- Task to carry out
Line count for "supply": give the number of lines in the records below that hold it, and nothing else.

- Given records
****

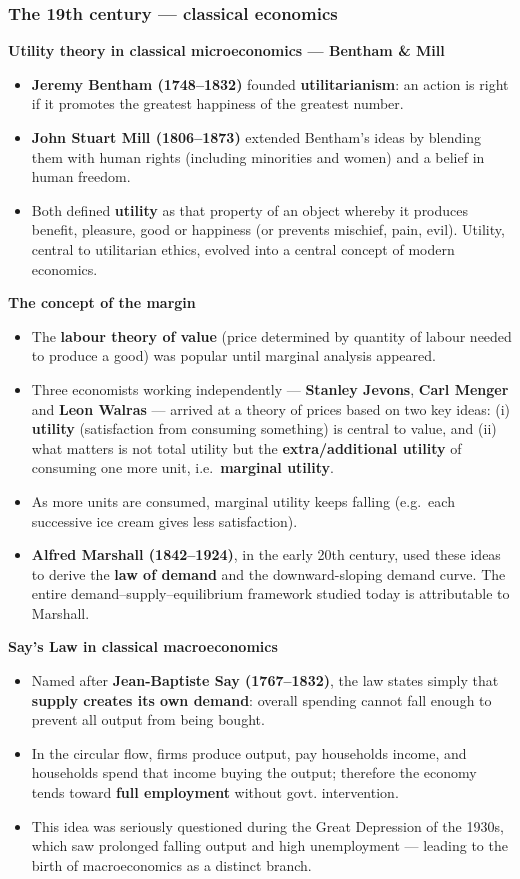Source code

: \documentclass[a4paper,12pt]{article}
\begin{document}
\subsubsection*{The 19th century --- classical economics}
\textbf{Utility theory in classical microeconomics --- Bentham \& Mill}
\begin{itemize}
  \item \textbf{Jeremy Bentham (1748--1832)} founded \textbf{utilitarianism}: an action is right if it promotes the greatest happiness of the greatest number.
  \item \textbf{John Stuart Mill (1806--1873)} extended Bentham's ideas by blending them with human rights (including minorities and women) and a belief in human freedom.
  \item Both defined \textbf{utility} as that property of an object whereby it produces benefit, pleasure, good or happiness (or prevents mischief, pain, evil). Utility, central to utilitarian ethics, evolved into a central concept of modern economics.
\end{itemize}
\textbf{The concept of the margin}
\begin{itemize}
  \item The \textbf{labour theory of value} (price determined by quantity of labour needed to produce a good) was popular until marginal analysis appeared.
  \item Three economists working independently --- \textbf{Stanley Jevons}, \textbf{Carl Menger} and \textbf{Leon Walras} --- arrived at a theory of prices based on two key ideas: (i) \textbf{utility} (satisfaction from consuming something) is central to value, and (ii) what matters is not total utility but the \textbf{extra/additional utility} of consuming one more unit, i.e.\ \textbf{marginal utility}.
  \item As more units are consumed, marginal utility keeps falling (e.g.\ each successive ice cream gives less satisfaction).
  \item \textbf{Alfred Marshall (1842--1924)}, in the early 20th century, used these ideas to derive the \textbf{law of demand} and the downward-sloping demand curve. The entire demand--supply--equilibrium framework studied today is attributable to Marshall.
\end{itemize}
\textbf{Say's Law in classical macroeconomics}
\begin{itemize}
  \item Named after \textbf{Jean-Baptiste Say (1767--1832)}, the law states simply that \textbf{supply creates its own demand}: overall spending cannot fall enough to prevent all output from being bought.
  \item In the circular flow, firms produce output, pay households income, and households spend that income buying the output; therefore the economy tends toward \textbf{full employment} without govt. intervention.
  \item This idea was seriously questioned during the Great Depression of the 1930s, which saw prolonged falling output and high unemployment --- leading to the birth of macroeconomics as a distinct branch.
\end{itemize}
\end{document}
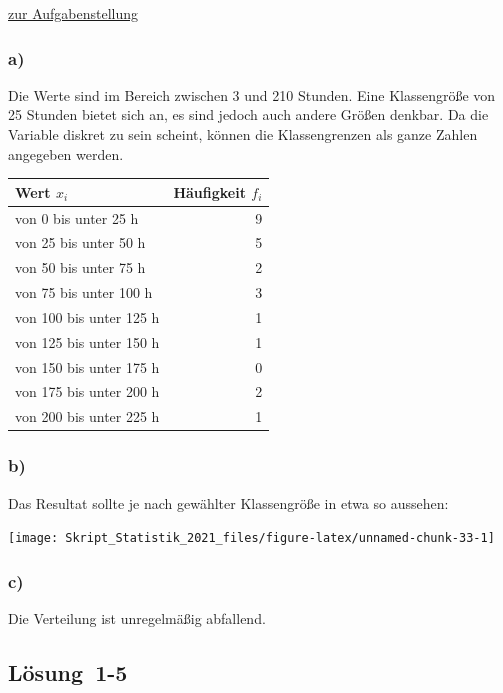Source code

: \documentclass[
  11pt,
  ngerman,
  a4paper,
]{report}
\begin{document}
\protect\hyperlink{aufgabe-1-4}{zur Aufgabenstellung}

\hypertarget{a-1}{%
\subsubsection{a)}\label{a-1}}

Die Werte sind im Bereich zwischen 3 und 210 Stunden. Eine Klassengröße von 25 Stunden bietet sich an, es sind jedoch auch andere Größen denkbar. Da die Variable diskret zu sein scheint, können die Klassengrenzen als ganze Zahlen angegeben werden.

\begin{table}[H]
\centering
\begin{tabular}{lr}
\toprule
\textbf{Wert $x_i$} & \textbf{Häufigkeit $f_i$}\\
\midrule
von 0 bis unter 25 h & 9\\
von 25 bis unter 50 h & 5\\
von 50 bis unter 75 h & 2\\
von 75 bis unter 100 h & 3\\
von 100 bis unter 125 h & 1\\
von 125 bis unter 150 h & 1\\
von 150 bis unter 175 h & 0\\
von 175 bis unter 200 h & 2\\
von 200 bis unter 225 h & 1\\
\bottomrule
\end{tabular}
\end{table}

\hypertarget{b-1}{%
\subsubsection{b)}\label{b-1}}

Das Resultat sollte je nach gewählter Klassengröße in etwa so aussehen:

\begin{center}\texttt{[image: Skript\_Statistik\_2021\_files/figure-latex/unnamed-chunk-33-1]} \end{center}

\hypertarget{c-1}{%
\subsubsection{c)}\label{c-1}}

Die Verteilung ist unregelmäßig abfallend.

\hypertarget{loesung-1-5}{%
\subsection{Lösung~1-5}\label{loesung-1-5}}
\end{document}

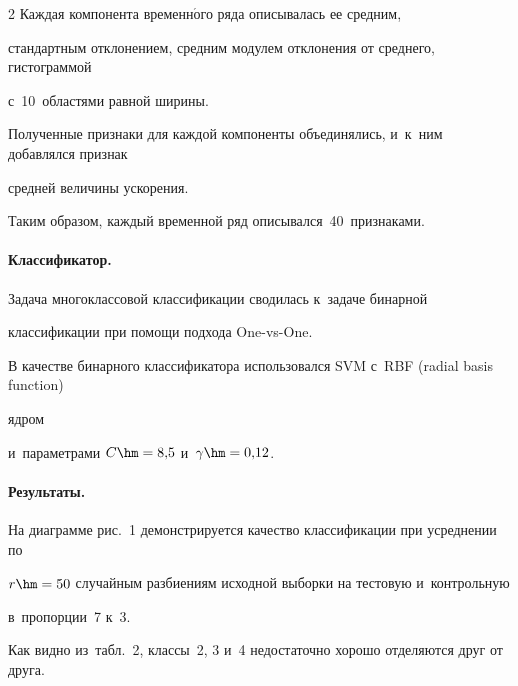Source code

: \begin{multicols}{2}
Каждая компонента вре\-мен\-н$\acute{\mbox{о}}$\-го ряда описывалась ее средним, 


стандартным отклонением, средним модулем отклонения от среднего, гистограммой 


с~10~областями равной \mbox{ширины}.


Полученные признаки для каждой компоненты объединялись, и~к~ним добавлялся признак 


средней величины ускорения.


Таким образом, каждый временной ряд описывался~40~признаками.








\vspace*{-12pt}





\paragraph*{Классификатор.}


Задача многоклассовой классификации сводилась к~задаче бинарной 


классификации при помощи подхода One-vs-One.


В качестве бинарного классификатора использовался SVM с~RBF (radial basis function)


яд\-ром 


и~па\-ра\-мет\-ра\-ми $C\hm=8{,}5$ и~$\gamma\hm=0{,}12$.





\vspace*{-12pt}





\paragraph*{Результаты.}


На диаграмме рис.~1 демонстрируется качество классификации при усреднении по 


$r\hm=50$  случайным разбиениям исходной выборки на тес\-то\-вую и~контрольную 


в~пропорции~7 к~3.

















Как видно из~табл.~2, классы~2, 3 и~4 недостаточно хорошо отделяются друг от друга.





\pagebreak





\end{multicols}


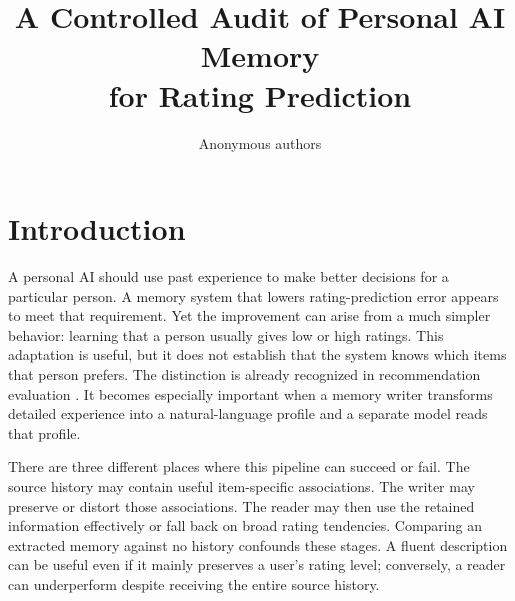 \documentclass{article}
\title{A Controlled Audit of Personal AI Memory\\for Rating Prediction}
\author{Anonymous authors}
\begin{document}
\ifdefined\tmlrcopy
\maketitle
\else
{}
\printAffiliationsAndNotice{}
\fi
{}
\ifdefined\anonymouscopy
{}
\fi
\begin{abstract}

\end{abstract}

\section{Introduction}
A personal AI should use past experience to make better decisions for a particular person. A memory system that lowers rating-prediction error appears to meet that requirement. Yet the improvement can arise from a much simpler behavior: learning that a person usually gives low or high ratings. This adaptation is useful, but it does not establish that the system knows which items that person prefers. The distinction is already recognized in recommendation evaluation \citep{tan2025preferences}. It becomes especially important when a memory writer transforms detailed experience into a natural-language profile and a separate model reads that profile.

There are three different places where this pipeline can succeed or fail. The source history may contain useful item-specific associations. The writer may preserve or distort those associations. The reader may then use the retained information effectively or fall back on broad rating tendencies. Comparing an extracted memory against no history confounds these stages. A fluent description can be useful even if it mainly preserves a user's rating level; conversely, a reader can underperform despite receiving the entire source history.
\end{document}
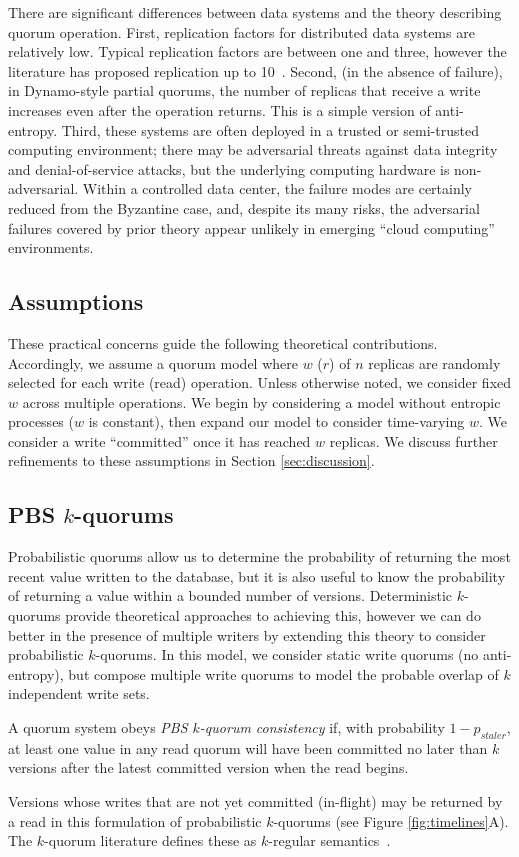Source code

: \documentclass{vldb}
\begin{document}
There are significant differences between data systems and the theory
describing quorum operation.  First, replication factors for
distributed data systems are relatively low.  Typical replication
factors are between one and three, however the literature has proposed
replication up to 10~\cite{chain-replication}.  Second, (in the
absence of failure), in Dynamo-style partial quorums, the number of
replicas that receive a write increases even after the operation
returns.  This is a simple version of anti-entropy.  Third, these
systems are often deployed in a trusted or semi-trusted computing
environment; there may be adversarial threats against data integrity
and denial-of-service attacks, but the underlying computing hardware
is non-adversarial. Within a controlled data center, the failure modes
are certainly reduced from the Byzantine case, and, despite its many
risks, the adversarial failures covered by prior theory appear
unlikely in emerging ``cloud computing'' environments.

\subsection{Assumptions}

These practical concerns guide the following theoretical
contributions.  Accordingly, we assume a quorum model where $w$ ($r$)
of $n$ replicas are randomly selected for each write (read) operation.
Unless otherwise noted, we consider fixed $w$ across multiple
operations.  We begin by considering a model without entropic
processes ($w$ is constant), then expand our model to consider
time-varying $w$. We consider a write ``committed'' once it has
reached $w$ replicas. We discuss further refinements to these
assumptions in Section \ref{sec:discussion}.

\subsection{PBS $k$-quorums}

Probabilistic quorums allow us to determine the probability of
returning the most recent value written to the database, but it is
also useful to know the probability of returning a value within a
bounded number of versions.  Deterministic $k$-quorums provide
theoretical approaches to achieving this, however we can do better in
the presence of multiple writers by extending this theory to consider
probabilistic $k$-quorums.  In this model, we consider static write
quorums (no anti-entropy), but compose multiple write quorums to model the probable overlap of $k$ independent write sets.
\begin{definition}
A quorum system obeys \textit{PBS $k$-quorum consistency} if, with
probability $1-p_{staler}$, at least one value in any read quorum will
have been committed no later than $k$ versions after the latest committed
version when the read begins.
\end{definition}
Versions whose writes that are not yet committed (in-flight) may be
returned by a read in this formulation of probabilistic $k$-quorums
(see Figure \ref{fig:timelines}A).  The $k$-quorum literature defines these as $k$-regular semantics~\cite{nonstrict-availability}.
\end{document}
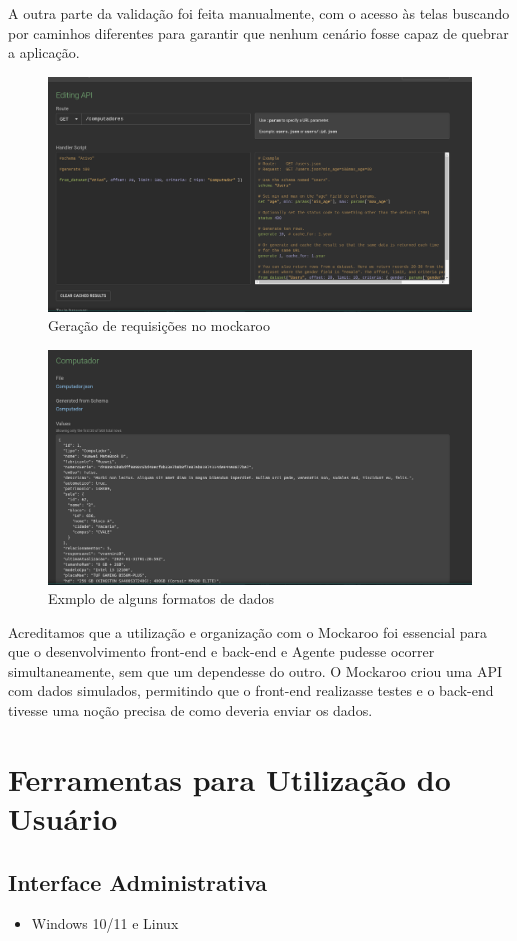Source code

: A outra parte da validação foi feita manualmente, com o acesso às telas buscando por caminhos diferentes para garantir que nenhum cenário fosse capaz de quebrar a aplicação.

\begin{figure}[H]
    \centering
    \includegraphics[width=0.6\linewidth]{figuras/apicomputador.png}
    \caption{Geração de requisições no mockaroo}
    \label{fig:enter-label}
\end{figure}

\begin{figure}[H]
    \centering
    \includegraphics[width=0.6\linewidth]{figuras/mockcomputador.png}
    \caption{Exmplo de alguns formatos de dados}
    \label{fig:enter-label}
\end{figure}

Acreditamos que a utilização e organização com o Mockaroo foi essencial para que o desenvolvimento front-end e back-end e Agente pudesse ocorrer simultaneamente, sem que um dependesse do outro. O Mockaroo criou uma API com dados simulados, permitindo que o front-end realizasse testes e o back-end tivesse uma noção precisa de como deveria enviar os dados.

\section{Ferramentas para Utilização do Usuário}
\subsection{Interface Administrativa}
\begin{itemize}
\item Windows 10/11 e Linux
\end{itemize}
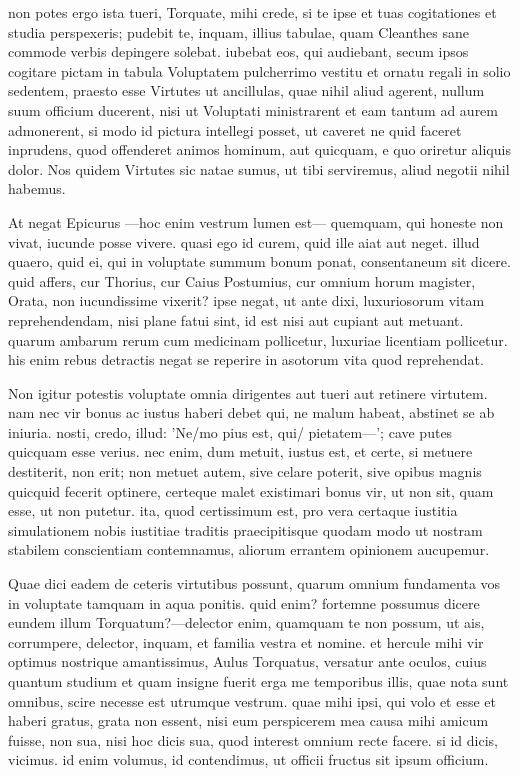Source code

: non potes ergo ista tueri, Torquate, mihi crede, si te ipse et tuas cogitationes et studia perspexeris; pudebit te, inquam, illius tabulae, quam Cleanthes sane commode verbis depingere solebat. iubebat eos, qui audiebant, secum ipsos cogitare pictam in tabula Voluptatem pulcherrimo vestitu et ornatu regali in solio sedentem, praesto esse Virtutes ut ancillulas, quae nihil aliud agerent, nullum suum officium ducerent, nisi ut Voluptati ministrarent et eam tantum ad aurem admonerent, si modo id pictura intellegi posset, ut caveret ne quid faceret inprudens, quod offenderet animos hominum, aut quicquam, e quo oriretur aliquis dolor. Nos quidem Virtutes sic natae sumus, ut tibi serviremus, aliud negotii nihil habemus.

 At negat Epicurus —hoc enim vestrum lumen est— quemquam, qui honeste non vivat, iucunde posse vivere. quasi ego id curem, quid ille aiat aut neget. illud quaero, quid ei, qui in voluptate summum bonum ponat, consentaneum sit dicere. quid affers, cur Thorius, cur Caius Postumius, cur omnium horum magister, Orata, non iucundissime vixerit? ipse negat, ut ante dixi, luxuriosorum vitam reprehendendam, nisi plane fatui sint, id est nisi aut cupiant aut metuant. quarum ambarum rerum cum medicinam pollicetur, luxuriae licentiam pollicetur. his enim rebus detractis negat se reperire in asotorum vita quod reprehendat.

 Non igitur potestis voluptate omnia dirigentes aut tueri aut retinere virtutem. nam nec vir bonus ac iustus haberi debet qui, ne malum habeat, abstinet se ab iniuria. nosti, credo, illud: 'Ne/mo pius est, qui/ pietatem—'; cave putes quicquam esse verius. nec enim, dum metuit, iustus est, et certe, si metuere destiterit, non erit; non metuet autem, sive celare poterit, sive opibus magnis quicquid fecerit optinere, certeque malet existimari bonus vir, ut non sit, quam esse, ut non putetur. ita, quod certissimum est, pro vera certaque iustitia simulationem nobis iustitiae traditis praecipitisque quodam modo ut nostram stabilem conscientiam contemnamus, aliorum errantem opinionem aucupemur.

 Quae dici eadem de ceteris virtutibus possunt, quarum omnium fundamenta vos in voluptate tamquam in aqua ponitis. quid enim? fortemne possumus dicere eundem illum Torquatum?—delector enim, quamquam te non possum, ut ais, corrumpere, delector, inquam, et familia vestra et nomine. et hercule mihi vir optimus nostrique amantissimus, Aulus Torquatus, versatur ante oculos, cuius quantum studium et quam insigne fuerit erga me temporibus illis, quae nota sunt omnibus, scire necesse est utrumque vestrum. quae mihi ipsi, qui volo et esse et haberi gratus, grata non essent, nisi eum perspicerem mea causa mihi amicum fuisse, non sua, nisi hoc dicis sua, quod interest omnium recte facere. si id dicis, vicimus. id enim volumus, id contendimus, ut officii fructus sit ipsum officium.

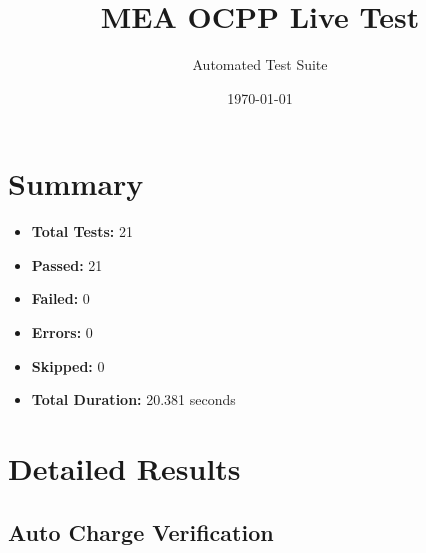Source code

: \documentclass{article}
\title{MEA OCPP Live Test}
\author{Automated Test Suite}
\date{\today}
\begin{document}
\maketitle

\section{Summary}
\begin{itemize}
    \item \textbf{Total Tests:} 21
    \item \textbf{Passed:} 21
    \item \textbf{Failed:} 0
    \item \textbf{Errors:} 0
    \item \textbf{Skipped:} 0
    \item \textbf{Total Duration:} 20.381 seconds
\end{itemize}

\section{Detailed Results}
\subsection{Auto Charge Verification}
\end{document}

****

- Response for this exercise
2